WHAT IS NEEDED:
Report, as a number alone, how many lines below contain the string "blue".

DATA SECTION:

/---

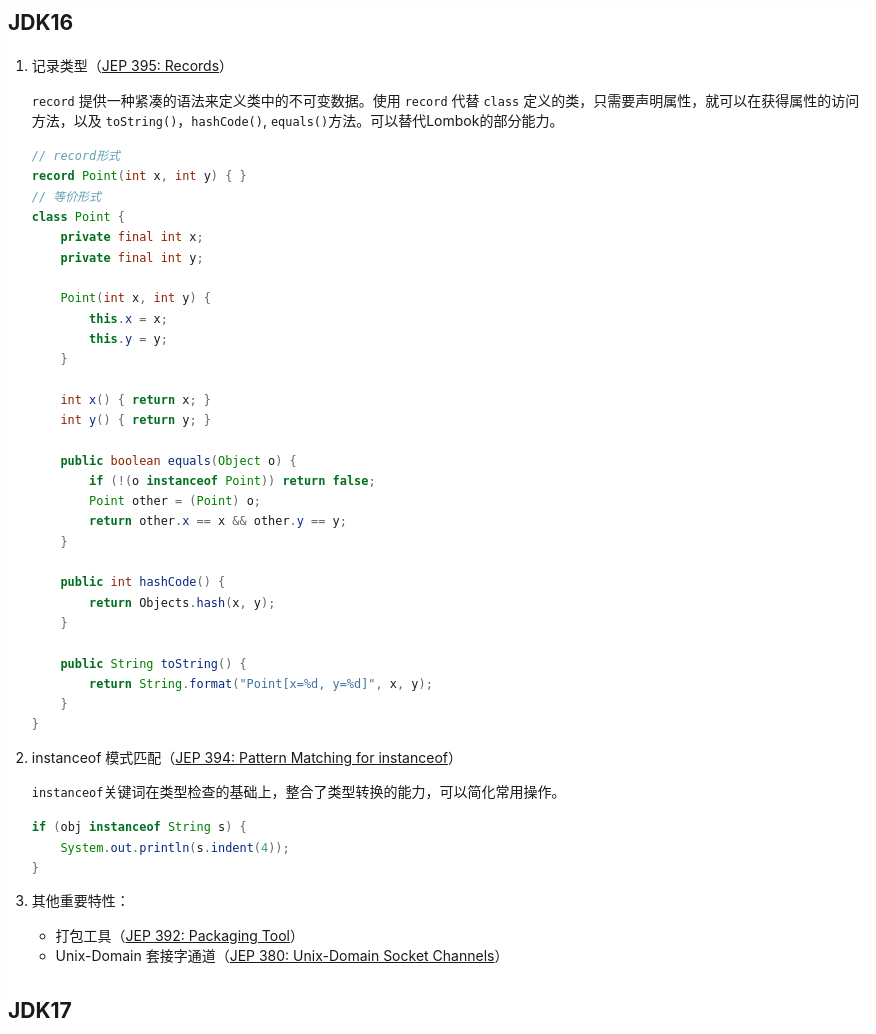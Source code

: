 ## JDK16

1. 记录类型（[JEP 395: Records](https://openjdk.org/jeps/395)）
   
   `record` 提供一种紧凑的语法来定义类中的不可变数据。使用 `record` 代替 `class` 定义的类，只需要声明属性，就可以在获得属性的访问方法，以及 `toString()`，`hashCode()`, `equals()`方法。可以替代Lombok的部分能力。
   
   ```java
   // record形式
   record Point(int x, int y) { }
   // 等价形式
   class Point {
       private final int x;
       private final int y;
   
       Point(int x, int y) {
           this.x = x;
           this.y = y;
       }
   
       int x() { return x; }
       int y() { return y; }
   
       public boolean equals(Object o) {
           if (!(o instanceof Point)) return false;
           Point other = (Point) o;
           return other.x == x && other.y == y;
       }
   
       public int hashCode() {
           return Objects.hash(x, y);
       }
   
       public String toString() {
           return String.format("Point[x=%d, y=%d]", x, y);
       }
   }
   ```

2. instanceof 模式匹配（[JEP 394: Pattern Matching for instanceof](https://openjdk.org/jeps/394)）
   
   `instanceof`关键词在类型检查的基础上，整合了类型转换的能力，可以简化常用操作。
   
   ```java
   if (obj instanceof String s) {
       System.out.println(s.indent(4));
   }
   ```

3. 其他重要特性：
   
   - 打包工具（[JEP 392: Packaging Tool](https://openjdk.org/jeps/392)）
   - Unix-Domain 套接字通道（[JEP 380: Unix-Domain Socket Channels](https://openjdk.org/jeps/380)）

## JDK17
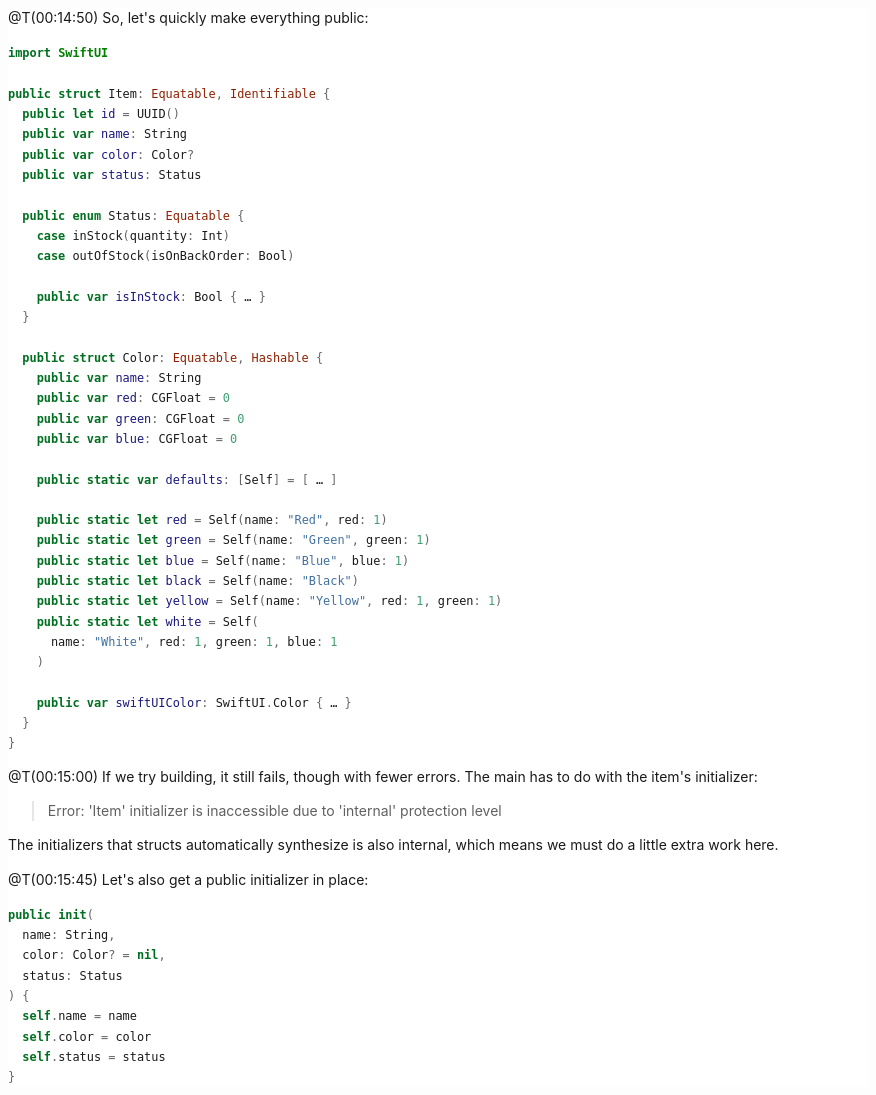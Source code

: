 @T(00:14:50)
So, let's quickly make everything public:

```swift
import SwiftUI

public struct Item: Equatable, Identifiable {
  public let id = UUID()
  public var name: String
  public var color: Color?
  public var status: Status

  public enum Status: Equatable {
    case inStock(quantity: Int)
    case outOfStock(isOnBackOrder: Bool)

    public var isInStock: Bool { … }
  }

  public struct Color: Equatable, Hashable {
    public var name: String
    public var red: CGFloat = 0
    public var green: CGFloat = 0
    public var blue: CGFloat = 0

    public static var defaults: [Self] = [ … ]

    public static let red = Self(name: "Red", red: 1)
    public static let green = Self(name: "Green", green: 1)
    public static let blue = Self(name: "Blue", blue: 1)
    public static let black = Self(name: "Black")
    public static let yellow = Self(name: "Yellow", red: 1, green: 1)
    public static let white = Self(
      name: "White", red: 1, green: 1, blue: 1
    )

    public var swiftUIColor: SwiftUI.Color { … }
  }
}
```

@T(00:15:00)
If we try building, it still fails, though with fewer errors. The main has to do with the item's initializer:

> Error: 'Item' initializer is inaccessible due to 'internal' protection level

The initializers that structs automatically synthesize is also internal, which means we must do a little extra work here.

@T(00:15:45)
Let's also get a public initializer in place:

```swift
public init(
  name: String,
  color: Color? = nil,
  status: Status
) {
  self.name = name
  self.color = color
  self.status = status
}
```
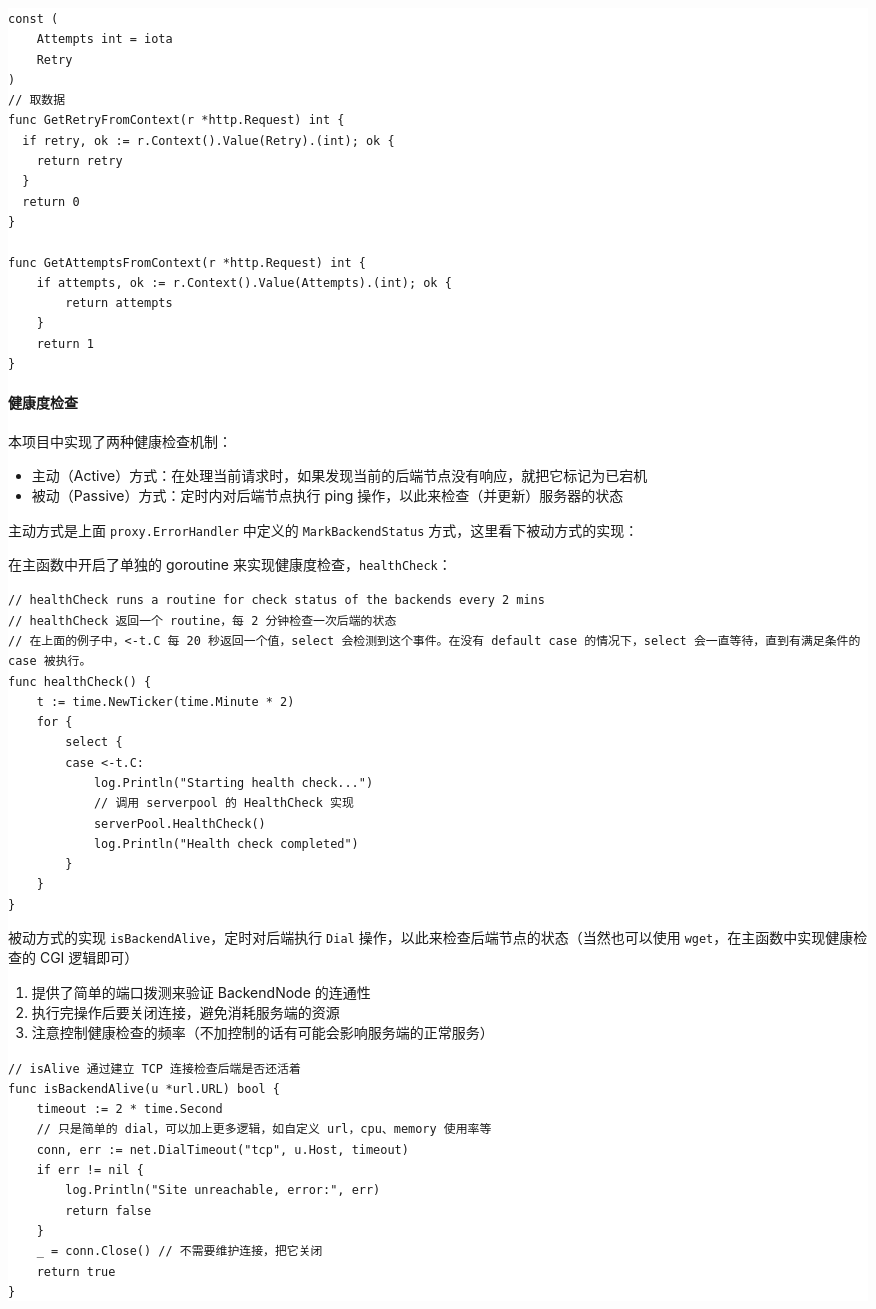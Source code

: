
 ```golang
const (
	Attempts int = iota
	Retry
)
// 取数据
func GetRetryFromContext(r *http.Request) int {
  if retry, ok := r.Context().Value(Retry).(int); ok {
    return retry
  }
  return 0
}

func GetAttemptsFromContext(r *http.Request) int {
	if attempts, ok := r.Context().Value(Attempts).(int); ok {
		return attempts
	}
	return 1
}
```

####  健康度检查
本项目中实现了两种健康检查机制：
-   主动（Active）方式：在处理当前请求时，如果发现当前的后端节点没有响应，就把它标记为已宕机
-   被动（Passive）方式：定时内对后端节点执行 ping 操作，以此来检查（并更新）服务器的状态

主动方式是上面 `proxy.ErrorHandler` 中定义的 `MarkBackendStatus` 方式，这里看下被动方式的实现：

在主函数中开启了单独的 goroutine 来实现健康度检查，`healthCheck`：
```golang
// healthCheck runs a routine for check status of the backends every 2 mins
// healthCheck 返回一个 routine，每 2 分钟检查一次后端的状态
// 在上面的例子中，<-t.C 每 20 秒返回一个值，select 会检测到这个事件。在没有 default case 的情况下，select 会一直等待，直到有满足条件的 case 被执行。
func healthCheck() {
	t := time.NewTicker(time.Minute * 2)
	for {
		select {
		case <-t.C:
            log.Println("Starting health check...")
            // 调用 serverpool 的 HealthCheck 实现
			serverPool.HealthCheck()
			log.Println("Health check completed")
		}
	}
}
```

被动方式的实现 `isBackendAlive`，定时对后端执行 `Dial` 操作，以此来检查后端节点的状态（当然也可以使用 `wget`，在主函数中实现健康检查的 CGI 逻辑即可）
1.  提供了简单的端口拨测来验证 BackendNode 的连通性
2.  执行完操作后要关闭连接，避免消耗服务端的资源
3.  注意控制健康检查的频率（不加控制的话有可能会影响服务端的正常服务）

```golang
// isAlive 通过建立 TCP 连接检查后端是否还活着
func isBackendAlive(u *url.URL) bool {
	timeout := 2 * time.Second
	// 只是简单的 dial，可以加上更多逻辑，如自定义 url，cpu、memory 使用率等
	conn, err := net.DialTimeout("tcp", u.Host, timeout)
	if err != nil {
		log.Println("Site unreachable, error:", err)
		return false
	}
	_ = conn.Close() // 不需要维护连接，把它关闭
	return true
}
```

\---

RESPONSE TO THE EXERCISE:
3